I understand that conditional expressions (or ternary operators) are lazy in Python. They represent conditional execution rather than conditional selection. In other words, only one of a
or b
is evaluated in the following:
c = a if condition else b
What I'm interested to know is how this is implemented internally. Does Python convert to an if
statement as below and, if so, at what stage does this conversion occur?
if condition:
c = a
else:
c = b
Or is the ternary operator actually a distinct and separate expression, defined entirely separately? If so, can I access the CPython code for conditional expressions?
I've looked at the following which explain what the ternary operator does, but none of them make clear how they are implemented:
Edit: You can assume CPython reference implementation.
Python doesn't have to convert anything, and couldn't if it wanted to.
The conditional expression is parsed by using the language grammar into an abstract syntax tree, which in turn is then compiled to bytecode. You can produce the AST by using the ast.parse()
function:
>>> import ast
>>> ast.parse('c = a if condition else b').body[0] # first statement in the tree
<_ast.Assign object at 0x10f05c550>
>>> ast.dump(ast.parse('c = a if condition else b').body[0])
"Assign(targets=[Name(id='c', ctx=Store())], value=IfExp(test=Name(id='condition', ctx=Load()), body=Name(id='a', ctx=Load()), orelse=Name(id='b', ctx=Load())))"
Note the ast.IfExp()
node in the AST produced for the assignment; this is a dedicated node for conditional expressions. It has test
, body
and orelse
parts to represent the 3 expressions that make up the condition, true and false parts. This is documented in the ast
module Abstract Grammar section:
expr = [...] | [...] | IfExp(expr test, expr body, expr orelse)
This shows that the type of each element is another expr
expression node.
The parse tree is then compiled to bytecode that uses the stack to conditionally jump to the right section based on the test; we can pass the AST produced by ast.parse()
directly to the compile()
function, after which the dis
module lets us look at a human-friendly form of the bytecode produced by compilation:
>>> import dis
>>> dis.dis(compile(ast.parse('c = a if condition else b'), '', 'exec'))

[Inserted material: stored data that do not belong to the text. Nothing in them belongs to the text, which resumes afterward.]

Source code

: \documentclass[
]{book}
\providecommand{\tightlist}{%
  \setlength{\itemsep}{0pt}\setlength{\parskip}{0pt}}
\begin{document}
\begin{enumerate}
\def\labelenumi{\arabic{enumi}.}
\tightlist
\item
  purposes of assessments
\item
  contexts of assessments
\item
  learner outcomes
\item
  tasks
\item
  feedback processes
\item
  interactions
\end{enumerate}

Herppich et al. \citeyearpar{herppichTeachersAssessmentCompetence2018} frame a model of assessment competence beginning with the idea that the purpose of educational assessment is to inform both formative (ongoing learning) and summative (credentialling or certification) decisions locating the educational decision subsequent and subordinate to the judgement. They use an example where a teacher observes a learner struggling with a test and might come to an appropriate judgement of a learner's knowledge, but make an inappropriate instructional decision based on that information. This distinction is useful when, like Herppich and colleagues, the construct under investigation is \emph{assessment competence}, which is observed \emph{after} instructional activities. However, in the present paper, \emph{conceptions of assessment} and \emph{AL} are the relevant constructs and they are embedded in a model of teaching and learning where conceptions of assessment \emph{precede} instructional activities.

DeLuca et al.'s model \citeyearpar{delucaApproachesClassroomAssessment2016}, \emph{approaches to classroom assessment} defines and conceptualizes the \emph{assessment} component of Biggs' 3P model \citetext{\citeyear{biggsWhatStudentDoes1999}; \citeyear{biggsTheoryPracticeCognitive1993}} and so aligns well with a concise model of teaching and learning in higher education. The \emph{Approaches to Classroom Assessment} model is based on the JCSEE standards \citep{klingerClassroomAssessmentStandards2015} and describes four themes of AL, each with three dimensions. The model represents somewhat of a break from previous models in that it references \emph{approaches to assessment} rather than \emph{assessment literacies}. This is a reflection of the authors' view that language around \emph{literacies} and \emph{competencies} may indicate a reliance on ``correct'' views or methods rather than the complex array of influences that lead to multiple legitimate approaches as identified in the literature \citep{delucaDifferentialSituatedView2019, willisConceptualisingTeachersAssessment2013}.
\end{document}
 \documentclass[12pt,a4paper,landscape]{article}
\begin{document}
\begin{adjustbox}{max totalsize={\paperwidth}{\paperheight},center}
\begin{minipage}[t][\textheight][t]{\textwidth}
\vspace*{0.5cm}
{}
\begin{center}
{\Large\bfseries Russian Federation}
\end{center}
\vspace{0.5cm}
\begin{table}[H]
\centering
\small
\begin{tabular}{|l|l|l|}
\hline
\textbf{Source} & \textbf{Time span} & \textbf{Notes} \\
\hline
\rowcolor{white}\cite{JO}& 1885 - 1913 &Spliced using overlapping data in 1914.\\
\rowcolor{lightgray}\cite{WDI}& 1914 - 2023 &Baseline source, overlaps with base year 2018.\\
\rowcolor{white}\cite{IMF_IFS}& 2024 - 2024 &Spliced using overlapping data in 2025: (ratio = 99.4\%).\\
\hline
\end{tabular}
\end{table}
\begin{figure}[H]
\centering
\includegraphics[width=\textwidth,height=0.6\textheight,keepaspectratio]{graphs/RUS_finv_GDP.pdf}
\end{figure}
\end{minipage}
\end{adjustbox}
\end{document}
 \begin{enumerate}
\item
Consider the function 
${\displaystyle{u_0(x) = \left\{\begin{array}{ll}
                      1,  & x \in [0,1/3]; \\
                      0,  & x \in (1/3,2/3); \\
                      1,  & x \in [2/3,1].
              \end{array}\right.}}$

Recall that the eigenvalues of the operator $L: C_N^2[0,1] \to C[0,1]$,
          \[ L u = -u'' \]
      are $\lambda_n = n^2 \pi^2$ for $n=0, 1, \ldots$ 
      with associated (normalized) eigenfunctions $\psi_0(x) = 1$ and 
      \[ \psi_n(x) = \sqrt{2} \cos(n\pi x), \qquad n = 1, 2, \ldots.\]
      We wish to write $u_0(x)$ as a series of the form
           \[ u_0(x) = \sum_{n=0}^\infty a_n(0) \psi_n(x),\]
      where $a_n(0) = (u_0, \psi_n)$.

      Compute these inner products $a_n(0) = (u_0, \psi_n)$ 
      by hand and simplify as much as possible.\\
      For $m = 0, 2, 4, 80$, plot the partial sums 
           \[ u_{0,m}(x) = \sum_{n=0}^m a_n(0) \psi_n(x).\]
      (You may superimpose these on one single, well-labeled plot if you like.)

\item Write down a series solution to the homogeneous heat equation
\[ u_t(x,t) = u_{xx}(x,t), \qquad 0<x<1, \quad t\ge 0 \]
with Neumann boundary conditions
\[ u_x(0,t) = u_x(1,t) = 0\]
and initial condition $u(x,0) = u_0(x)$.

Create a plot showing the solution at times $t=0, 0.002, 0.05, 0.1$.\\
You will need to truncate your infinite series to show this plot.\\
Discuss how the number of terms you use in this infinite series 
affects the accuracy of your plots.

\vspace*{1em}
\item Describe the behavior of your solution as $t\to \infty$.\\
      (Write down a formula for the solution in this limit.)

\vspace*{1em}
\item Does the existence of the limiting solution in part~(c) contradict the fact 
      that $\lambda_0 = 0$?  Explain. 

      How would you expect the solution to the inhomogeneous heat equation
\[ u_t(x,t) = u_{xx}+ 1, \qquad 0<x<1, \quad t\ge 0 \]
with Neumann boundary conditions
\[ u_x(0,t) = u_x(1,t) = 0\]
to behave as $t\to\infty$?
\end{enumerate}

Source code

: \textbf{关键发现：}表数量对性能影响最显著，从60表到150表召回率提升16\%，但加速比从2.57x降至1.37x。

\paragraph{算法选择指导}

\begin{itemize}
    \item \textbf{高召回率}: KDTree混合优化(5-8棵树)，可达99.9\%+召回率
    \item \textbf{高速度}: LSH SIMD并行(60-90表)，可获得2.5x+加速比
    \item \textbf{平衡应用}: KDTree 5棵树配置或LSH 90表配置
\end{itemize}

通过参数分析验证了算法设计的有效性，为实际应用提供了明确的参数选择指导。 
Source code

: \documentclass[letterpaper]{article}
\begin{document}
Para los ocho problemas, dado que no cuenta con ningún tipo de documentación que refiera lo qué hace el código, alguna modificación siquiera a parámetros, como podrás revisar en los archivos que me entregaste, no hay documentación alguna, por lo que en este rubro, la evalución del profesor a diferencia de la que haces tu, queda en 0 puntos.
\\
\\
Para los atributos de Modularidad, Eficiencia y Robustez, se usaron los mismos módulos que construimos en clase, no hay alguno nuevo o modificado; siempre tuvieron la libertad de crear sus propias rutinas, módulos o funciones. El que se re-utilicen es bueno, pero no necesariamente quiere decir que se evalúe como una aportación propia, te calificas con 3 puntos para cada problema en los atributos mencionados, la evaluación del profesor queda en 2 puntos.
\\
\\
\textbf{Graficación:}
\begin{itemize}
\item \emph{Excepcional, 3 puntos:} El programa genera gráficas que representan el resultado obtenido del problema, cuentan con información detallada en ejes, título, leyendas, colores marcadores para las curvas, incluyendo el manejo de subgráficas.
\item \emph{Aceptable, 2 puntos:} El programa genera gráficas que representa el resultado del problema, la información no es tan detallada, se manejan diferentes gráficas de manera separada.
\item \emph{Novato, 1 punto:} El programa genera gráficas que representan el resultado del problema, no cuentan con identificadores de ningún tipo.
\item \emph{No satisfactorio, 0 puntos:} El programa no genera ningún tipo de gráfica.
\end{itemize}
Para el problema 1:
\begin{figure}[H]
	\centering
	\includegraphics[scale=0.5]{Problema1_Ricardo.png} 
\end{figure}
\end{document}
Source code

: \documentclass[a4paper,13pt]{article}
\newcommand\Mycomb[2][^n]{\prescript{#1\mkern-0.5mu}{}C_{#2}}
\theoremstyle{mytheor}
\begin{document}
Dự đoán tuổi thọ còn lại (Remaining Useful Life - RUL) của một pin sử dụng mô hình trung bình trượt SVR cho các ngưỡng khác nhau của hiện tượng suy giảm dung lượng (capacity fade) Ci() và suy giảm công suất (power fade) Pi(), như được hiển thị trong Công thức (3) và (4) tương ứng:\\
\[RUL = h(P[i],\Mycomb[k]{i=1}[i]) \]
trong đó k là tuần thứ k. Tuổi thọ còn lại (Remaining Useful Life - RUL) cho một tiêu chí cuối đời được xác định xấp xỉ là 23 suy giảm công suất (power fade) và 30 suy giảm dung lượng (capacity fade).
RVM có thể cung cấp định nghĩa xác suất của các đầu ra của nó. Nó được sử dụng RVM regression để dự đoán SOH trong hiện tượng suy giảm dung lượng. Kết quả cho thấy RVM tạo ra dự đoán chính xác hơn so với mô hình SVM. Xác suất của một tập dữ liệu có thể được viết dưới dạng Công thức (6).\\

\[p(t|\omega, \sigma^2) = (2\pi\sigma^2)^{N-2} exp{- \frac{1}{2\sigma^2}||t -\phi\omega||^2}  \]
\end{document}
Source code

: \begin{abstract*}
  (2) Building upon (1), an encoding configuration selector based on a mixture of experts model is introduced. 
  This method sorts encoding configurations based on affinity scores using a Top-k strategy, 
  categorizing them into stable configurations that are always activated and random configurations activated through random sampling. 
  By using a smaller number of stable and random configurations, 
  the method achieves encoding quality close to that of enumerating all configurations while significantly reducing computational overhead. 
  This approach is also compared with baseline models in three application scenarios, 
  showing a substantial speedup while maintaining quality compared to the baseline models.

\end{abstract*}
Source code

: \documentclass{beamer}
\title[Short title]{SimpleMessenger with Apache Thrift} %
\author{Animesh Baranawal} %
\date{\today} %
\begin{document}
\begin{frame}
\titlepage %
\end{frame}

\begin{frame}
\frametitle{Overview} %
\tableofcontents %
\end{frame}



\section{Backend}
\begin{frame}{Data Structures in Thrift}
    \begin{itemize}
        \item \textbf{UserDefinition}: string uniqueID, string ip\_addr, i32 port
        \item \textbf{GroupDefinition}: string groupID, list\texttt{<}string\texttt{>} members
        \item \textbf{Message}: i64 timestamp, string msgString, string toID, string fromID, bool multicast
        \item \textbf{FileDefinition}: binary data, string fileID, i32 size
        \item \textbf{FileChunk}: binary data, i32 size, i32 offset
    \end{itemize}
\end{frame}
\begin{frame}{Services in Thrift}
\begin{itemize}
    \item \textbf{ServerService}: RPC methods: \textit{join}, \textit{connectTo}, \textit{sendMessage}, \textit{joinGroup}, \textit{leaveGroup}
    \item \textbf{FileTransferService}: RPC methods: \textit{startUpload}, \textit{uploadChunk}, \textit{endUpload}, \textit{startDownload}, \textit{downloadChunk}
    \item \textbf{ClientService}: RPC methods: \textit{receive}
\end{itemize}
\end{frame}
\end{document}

1 0 LOAD_NAME 0 (condition)
2 POP_JUMP_IF_FALSE 8
4 LOAD_NAME 1 (a)
6 JUMP_FORWARD 2 (to 10)
>> 8 LOAD_NAME 2 (b)
>> 10 STORE_NAME 3 (c)
12 LOAD_CONST 0 (None)
14 RETURN_VALUE
So if the condition is false, the interpreter loop jumps forward to instruction 8, otherwise instructions 4 and 6 are executed, with instruction 6 jumping forward to instruction 10 (so past the else
expression). The end result is that either instruction 4 or instruction 8 puts a new result on the top of the stack for STORE_NAME
to move to a variable.
An if
statement results in a different AST node, and the resulting bytecode happens to be very similar in that it too would use jumps. But the compiler treats them as distinct pieces of syntax, and it has to.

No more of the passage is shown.